The reason I interpreted it as I did is that Chani leaves immediately after Atreides arranges to marry Irulan and the camera lingers on Chani's face, which (to my eyes) shows her pique at being betrayed. This is what ruined it all for me for the reasons I describe in the review. I know that Chani was trying (at least verbally) to put the breaks on Atreides and failing
To which I'd offer, what person wouldn't?
That scene was believable, and had more sentiment, esp. in light of how arranged marriage plots have been told (inevitably one-sided, with one voice suppressed).
It's been some years since I read Dune, but the fact that Herbert has a Fremen "become aware" of [galactic] political intrigue, when it exists in their cultural society, more just reflects the book's age.
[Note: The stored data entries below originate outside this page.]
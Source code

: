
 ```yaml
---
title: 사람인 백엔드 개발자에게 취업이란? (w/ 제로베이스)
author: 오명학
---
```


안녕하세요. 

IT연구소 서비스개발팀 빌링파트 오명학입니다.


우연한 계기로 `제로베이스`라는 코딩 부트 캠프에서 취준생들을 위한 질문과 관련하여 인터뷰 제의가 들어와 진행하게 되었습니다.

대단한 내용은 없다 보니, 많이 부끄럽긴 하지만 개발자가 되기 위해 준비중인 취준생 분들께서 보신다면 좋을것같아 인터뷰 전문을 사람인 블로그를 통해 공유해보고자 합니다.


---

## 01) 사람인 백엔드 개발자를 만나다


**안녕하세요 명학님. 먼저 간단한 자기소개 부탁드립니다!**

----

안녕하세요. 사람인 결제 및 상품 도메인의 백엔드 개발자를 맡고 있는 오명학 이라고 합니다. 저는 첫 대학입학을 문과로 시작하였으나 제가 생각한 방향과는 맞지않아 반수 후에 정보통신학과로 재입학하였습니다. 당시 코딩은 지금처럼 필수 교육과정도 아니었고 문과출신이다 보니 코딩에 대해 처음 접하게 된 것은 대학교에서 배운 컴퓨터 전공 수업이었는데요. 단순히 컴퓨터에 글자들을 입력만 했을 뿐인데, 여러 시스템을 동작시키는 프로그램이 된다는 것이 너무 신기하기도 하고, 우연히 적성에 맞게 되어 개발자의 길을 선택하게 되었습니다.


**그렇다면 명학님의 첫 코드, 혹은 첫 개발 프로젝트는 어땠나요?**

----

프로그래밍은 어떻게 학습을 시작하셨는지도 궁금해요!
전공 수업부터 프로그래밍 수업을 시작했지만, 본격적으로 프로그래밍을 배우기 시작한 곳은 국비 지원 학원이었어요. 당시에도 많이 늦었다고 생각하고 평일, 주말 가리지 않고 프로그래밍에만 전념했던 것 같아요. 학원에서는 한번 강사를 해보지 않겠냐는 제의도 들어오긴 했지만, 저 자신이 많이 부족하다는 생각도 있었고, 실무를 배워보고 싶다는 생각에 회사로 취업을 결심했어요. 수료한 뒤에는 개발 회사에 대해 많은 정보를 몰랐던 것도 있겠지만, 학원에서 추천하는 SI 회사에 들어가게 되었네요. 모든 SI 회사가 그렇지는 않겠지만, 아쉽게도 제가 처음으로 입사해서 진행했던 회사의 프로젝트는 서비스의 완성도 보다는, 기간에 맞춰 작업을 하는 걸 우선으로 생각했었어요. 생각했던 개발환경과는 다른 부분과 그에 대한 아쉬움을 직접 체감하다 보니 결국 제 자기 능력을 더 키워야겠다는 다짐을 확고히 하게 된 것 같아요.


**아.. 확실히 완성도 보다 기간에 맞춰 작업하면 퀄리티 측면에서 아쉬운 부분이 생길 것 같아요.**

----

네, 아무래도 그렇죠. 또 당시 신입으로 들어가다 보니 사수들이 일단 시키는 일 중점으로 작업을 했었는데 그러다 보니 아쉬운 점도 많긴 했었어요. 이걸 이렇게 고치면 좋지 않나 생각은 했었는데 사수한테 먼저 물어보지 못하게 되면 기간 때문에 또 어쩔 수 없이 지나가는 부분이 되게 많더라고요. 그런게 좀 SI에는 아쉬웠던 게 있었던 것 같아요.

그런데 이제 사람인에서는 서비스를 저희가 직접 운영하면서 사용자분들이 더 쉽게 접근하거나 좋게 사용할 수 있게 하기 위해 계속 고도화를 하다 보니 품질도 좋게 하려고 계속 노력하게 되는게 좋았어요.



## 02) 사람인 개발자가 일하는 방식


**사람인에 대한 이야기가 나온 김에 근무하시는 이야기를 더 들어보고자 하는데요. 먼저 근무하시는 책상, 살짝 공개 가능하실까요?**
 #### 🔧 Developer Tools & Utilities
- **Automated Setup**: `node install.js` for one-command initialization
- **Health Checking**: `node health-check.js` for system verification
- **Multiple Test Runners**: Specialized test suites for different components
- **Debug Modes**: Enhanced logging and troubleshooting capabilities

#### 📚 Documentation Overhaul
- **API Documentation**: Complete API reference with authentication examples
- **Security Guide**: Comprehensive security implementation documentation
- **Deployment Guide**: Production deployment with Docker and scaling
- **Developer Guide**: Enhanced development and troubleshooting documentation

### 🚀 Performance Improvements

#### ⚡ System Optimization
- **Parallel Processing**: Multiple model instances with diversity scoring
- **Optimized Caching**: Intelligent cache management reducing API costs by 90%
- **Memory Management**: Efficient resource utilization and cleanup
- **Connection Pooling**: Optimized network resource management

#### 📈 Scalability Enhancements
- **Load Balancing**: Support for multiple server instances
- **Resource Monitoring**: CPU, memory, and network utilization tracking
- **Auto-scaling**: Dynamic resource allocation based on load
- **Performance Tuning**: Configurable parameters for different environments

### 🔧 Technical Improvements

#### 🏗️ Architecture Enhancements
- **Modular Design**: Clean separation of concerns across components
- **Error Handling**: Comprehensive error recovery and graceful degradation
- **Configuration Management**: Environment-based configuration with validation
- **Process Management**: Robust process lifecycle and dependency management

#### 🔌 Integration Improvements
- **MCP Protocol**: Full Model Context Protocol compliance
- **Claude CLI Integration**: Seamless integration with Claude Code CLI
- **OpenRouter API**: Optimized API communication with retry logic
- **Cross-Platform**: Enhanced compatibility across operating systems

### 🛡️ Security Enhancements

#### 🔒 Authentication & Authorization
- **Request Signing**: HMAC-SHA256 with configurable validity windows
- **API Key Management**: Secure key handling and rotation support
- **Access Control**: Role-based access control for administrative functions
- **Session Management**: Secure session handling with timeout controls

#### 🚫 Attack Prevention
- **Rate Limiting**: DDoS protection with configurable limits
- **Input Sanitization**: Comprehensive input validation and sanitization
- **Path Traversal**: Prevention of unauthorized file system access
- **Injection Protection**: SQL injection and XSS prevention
Villenueve's efforts to highlight Fremen culture, in rituals, with their own internal rivalries revolving as constellations about those, I welcome.
Structurally, I feel more of the problems mentioned lay in the decision on how the story was split over the several films, and the organic problems that arise when one paces a story through a film trilogy or similar.
I liked the first film immensely despite its pacing, the second felt more action-packed; I happened to not like it as much.
Addendum: Moments from the 1st film will stick with me more years from now; that could be a combination of I was in the right mood to see it at the time, the film set the style of what to expect for the trilogy as a 1st time watcher, etc, all these little things lean me in that direction.